■ **TASK TO CARRY OUT**
Look through the data that follows and copy each line with the string "length".

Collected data
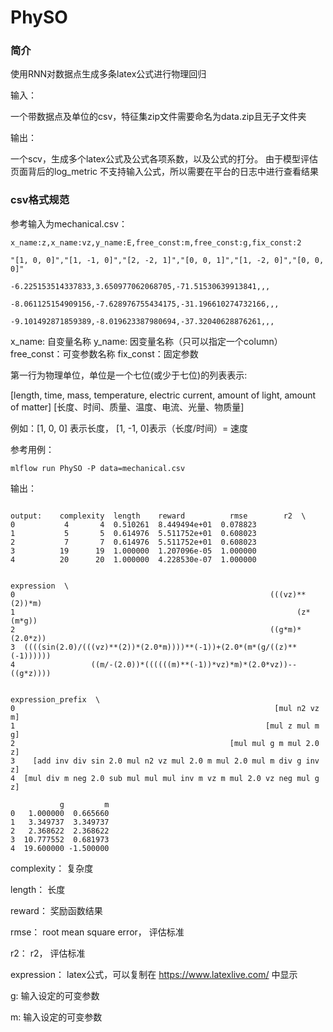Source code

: # PhySO

### 简介

使用RNN对数据点生成多条latex公式进行物理回归

输入：

一个带数据点及单位的csv，特征集zip文件需要命名为data.zip且无子文件夹

输出：

一个scv，生成多个latex公式及公式各项系数，以及公式的打分。 由于模型评估页面背后的log_metric 不支持输入公式，所以需要在平台的日志中进行查看结果


### csv格式规范

参考输入为mechanical.csv：

    x_name:z,x_name:vz,y_name:E,free_const:m,free_const:g,fix_const:2

    "[1, 0, 0]","[1, -1, 0]","[2, -2, 1]","[0, 0, 1]","[1, -2, 0]","[0, 0, 0]"

    -6.225153514337833,3.650977062068705,-71.51530639913841,,,

    -8.061125154909156,-7.628976755434175,-31.196610274732166,,,

    -9.101492871859389,-8.019623387980694,-37.32040628876261,,,


x_name: 自变量名称
y_name: 因变量名称（只可以指定一个column）
free_const：可变参数名称
fix_const：固定参数

第一行为物理单位，单位是一个七位(或少于七位)的列表表示:

[length, time, mass, temperature, electric current, amount of light, amount of matter]
[长度、时间、质量、温度、电流、光量、物质量]

例如：[1, 0, 0] 表示长度， [1, -1, 0]表示（长度/时间）= 速度


参考用例：

    mlflow run PhySO -P data=mechanical.csv



输出：

```

output:    complexity  length    reward          rmse        r2  \
0           4       4  0.510261  8.449494e+01  0.078823   
1           5       5  0.614976  5.511752e+01  0.608023   
2           7       7  0.614976  5.511752e+01  0.608023   
3          19      19  1.000000  1.207096e-05  1.000000   
4          20      20  1.000000  4.228530e-07  1.000000   

                                                               expression  \
0                                                         (((vz)**(2))*m)   
1                                                               (z*(m*g))   
2                                                         ((g*m)*(2.0*z))   
3  ((((sin(2.0)/(((vz)**(2))*(2.0*m))))**(-1))+(2.0*(m*(g/((z)**(-1))))))   
4                 ((m/-(2.0))*((((((m)**(-1))*vz)*m)*(2.0*vz))--((g*z))))   

                                                       expression_prefix  \
0                                                          [mul n2 vz m]   
1                                                        [mul z mul m g]   
2                                                [mul mul g m mul 2.0 z]   
3    [add inv div sin 2.0 mul n2 vz mul 2.0 m mul 2.0 mul m div g inv z]   
4  [mul div m neg 2.0 sub mul mul mul inv m vz m mul 2.0 vz neg mul g z]   

           g         m  
0   1.000000  0.665660  
1   3.349737  3.349737  
2   2.368622  2.368622  
3  10.777552  0.681973  
4  19.600000 -1.500000  

```

complexity： 复杂度

length： 长度

reward： 奖励函数结果

rmse： root mean square error， 评估标准

r2： r2， 评估标准

expression： latex公式，可以复制在 https://www.latexlive.com/ 中显示

g: 输入设定的可变参数

m: 输入设定的可变参数


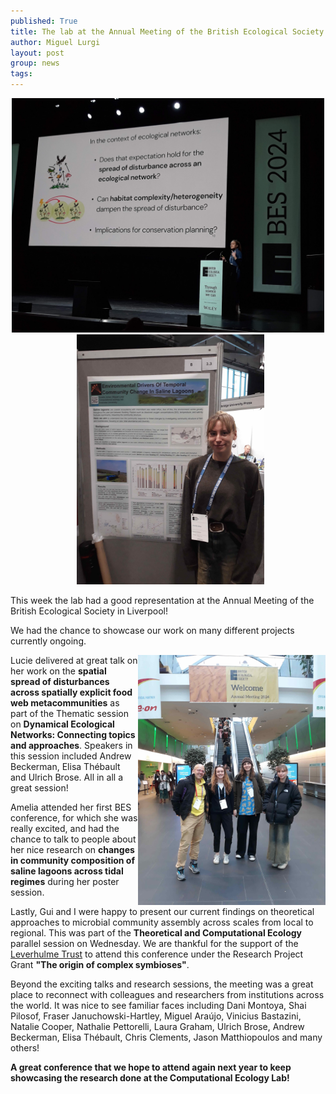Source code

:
```yaml
---
published: True
title: The lab at the Annual Meeting of the British Ecological Society!
author: Miguel Lurgi
layout: post
group: news
tags: 
---
```


<p style="text-align:center;"><img src="/static/img/news/2024_BES-3.jpg" alt="Lucie" class="img-fluid" width="500"> &nbsp; <img src="/static/img/news/2024_BES-2.jpg" alt="Amelia" class="img-fluid" width="300"> </p>

This week the lab had a good representation at the Annual Meeting of the British Ecological Society in Liverpool!

We had the chance to showcase our work on many different projects currently ongoing.

<img style="float: right;" src="/static/img/news/2024_BES-1.jpg" alt="Group" class="img-fluid" width="300">

Lucie delivered at great talk on her work on the **spatial spread of disturbances across spatially explicit food web metacommunities** as part of the Thematic session on **Dynamical Ecological Networks: Connecting topics and approaches**. Speakers in this session included Andrew Beckerman, Elisa Thébault and Ulrich Brose. All in all a great session!

Amelia attended her first BES conference, for which she was really excited, and had the chance to talk to people about her nice research on **changes in community composition of saline lagoons across tidal regimes** during her poster session.

Lastly, Gui and I were happy to present our current findings on theoretical approaches to microbial community assembly across scales from local to regional. This was part of the **Theoretical and Computational Ecology** parallel session on Wednesday. We are thankful for the support of the [Leverhulme Trust](https://www.leverhulme.ac.uk/) to attend this conference under the Research Project Grant **"The origin of complex symbioses"**.

Beyond the exciting talks and research sessions, the meeting was a great place to reconnect with colleagues and researchers from institutions across the world. It was nice to see familiar faces including Dani Montoya, Shai Pilosof, Fraser Januchowski-Hartley, Miguel Araújo, Vinicius Bastazini, Natalie Cooper, Nathalie Pettorelli, Laura Graham, Ulrich Brose, Andrew Beckerman, Elisa Thébault, Chris Clements, Jason Matthiopoulos and many others!

**A great conference that we hope to attend again next year to keep showcasing the research done at the Computational Ecology Lab!** 
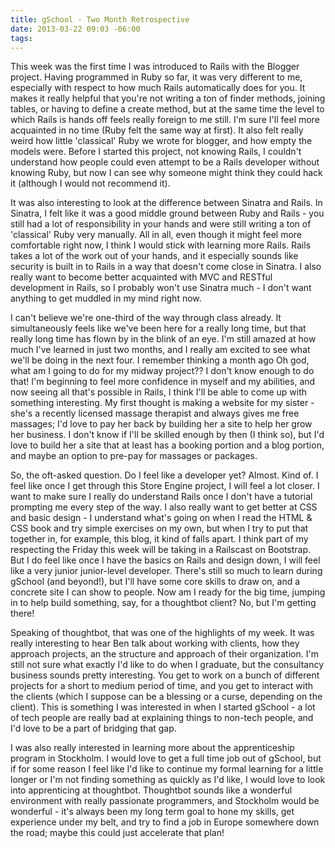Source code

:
 ```yaml
---
title: gSchool - Two Month Retrospective
date: 2013-03-22 09:03 -06:00
tags:
---
```


This week was the first time I was introduced to Rails with the Blogger project.  Having programmed in Ruby so far, it was very different to me, especially with respect to how much Rails automatically does for you.  It makes it really helpful that you're not writing a ton of finder methods, joining tables, or having to define a create method, but at the same time the level to which Rails is hands off feels really foreign to me still.  I'm sure I'll feel more acquainted in no time (Ruby felt the same way at first).  It also felt really weird how little 'classical' Ruby we wrote for blogger, and how empty the models were.  Before I started this project, not knowing Rails, I couldn't understand how people could even attempt to be a Rails developer without knowing Ruby, but now I can see why someone might think they could hack it (although I would not recommend it).

It was also interesting to look at the difference between Sinatra and Rails.  In Sinatra, I felt like it was a good middle ground between Ruby and Rails - you still had a lot of responsibility in your hands and were still writing a ton of 'classical' Ruby very manually.  All in all, even though it might feel more comfortable right now, I think I would stick with learning more Rails.  Rails takes a lot of the work out of your hands, and it especially sounds like security is built in to Rails in a way that doesn't come close in Sinatra.  I also really want to become better acquainted with MVC and RESTful development in Rails, so I probably won't use Sinatra much - I don't want anything to get muddled in my mind right now.

I can't believe we're one-third of the way through class already.  It simultaneously feels like we've been here for a really long time, but that really long time has flown by in the blink of an eye.  I'm still amazed at how much I've learned in just two months, and I really am excited to see what we'll be doing in the next four.  I remember thinking a month ago Oh god, what am I going to do for my midway project??  I don't know enough to do that!  I'm beginning to feel more confidence in myself and my abilities, and now seeing all that's possible in Rails, I think I'll be able to come up with something interesting.  My first thought is making a website for my sister - she's a recently licensed massage therapist and always gives me free massages; I'd love to pay her back by building her a site to help her grow her business.  I don't know if I'll be skilled enough by then (I think so), but I'd love to build her a site that at least has a booking portion and a blog portion, and maybe an option to pre-pay for massages or packages.

So, the oft-asked question.  Do I feel like a developer yet?  Almost.  Kind of.  I feel like once I get through this Store Engine project, I will feel a lot closer.  I want to make sure I really do understand Rails once I don't have a tutorial prompting me every step of the way.  I also really want to get better at CSS and basic design - I understand what's going on when I read the HTML & CSS book and try simple exercises on my own, but when I try to put that together in, for example, this blog, it kind of falls apart.  I think part of my respecting the Friday this week will be taking in a Railscast on Bootstrap.  But I do feel like once I have the basics on Rails and design down, I will feel like a very junior junior-level developer.  There's still so much to learn during gSchool (and beyond!), but I'll have some core skills to draw on, and a concrete site I can show to people.  Now am I ready for the big time, jumping in to help build something, say, for a thoughtbot client?  No, but I'm getting there!

Speaking of thoughtbot, that was one of the highlights of my week.  It was really interesting to hear Ben talk about working with clients, how they approach projects, an the structure and approach of their organization.  I'm still not sure what exactly I'd like to do when I graduate, but the consultancy business sounds pretty interesting.  You get to work on a bunch of different projects for a short to medium period of time, and you get to interact with the clients (which I suppose can be a blessing or a curse, depending on the client).  This is something I was interested in when I started gSchool - a lot of tech people are really bad at explaining things to non-tech people, and I'd love to be a part of bridging that gap.

I was also really interested in learning more about the apprenticeship program in Stockholm.  I would love to get a full time job out of gSchool, but if for some reason I feel like I'd like to continue my formal learning for a little longer or I'm not finding something as quickly as I'd like, I would love to look into apprenticing at thoughtbot.  Thoughtbot sounds like a wonderful environment with really passionate programmers, and Stockholm would be wonderful - it's always been my long term goal to hone my skills, get experience under my belt, and try to find a job in Europe somewhere down the road; maybe this could just accelerate that plan!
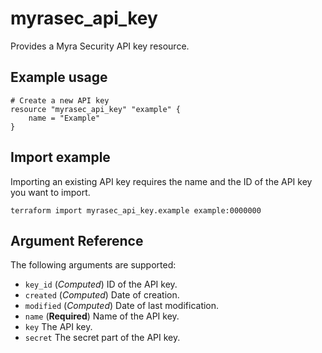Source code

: # myrasec_api_key

Provides a Myra Security API key resource.

## Example usage

```hcl
# Create a new API key
resource "myrasec_api_key" "example" {
    name = "Example"
}
```

## Import example
Importing an existing API key requires the name and the ID of the API key you want to import.
```hcl
terraform import myrasec_api_key.example example:0000000
```

## Argument Reference

The following arguments are supported:

* `key_id` (*Computed*) ID of the API key.
* `created` (*Computed*) Date of creation.
* `modified` (*Computed*) Date of last modification.
* `name` (**Required**) Name of the API key.
* `key` The API key.
* `secret` The secret part of the API key.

■ **ANSWER TO THIS PROBLEM**
[length, time, mass, temperature, electric current, amount of light, amount of matter]
output:    complexity  length    reward          rmse        r2  \
length： 长度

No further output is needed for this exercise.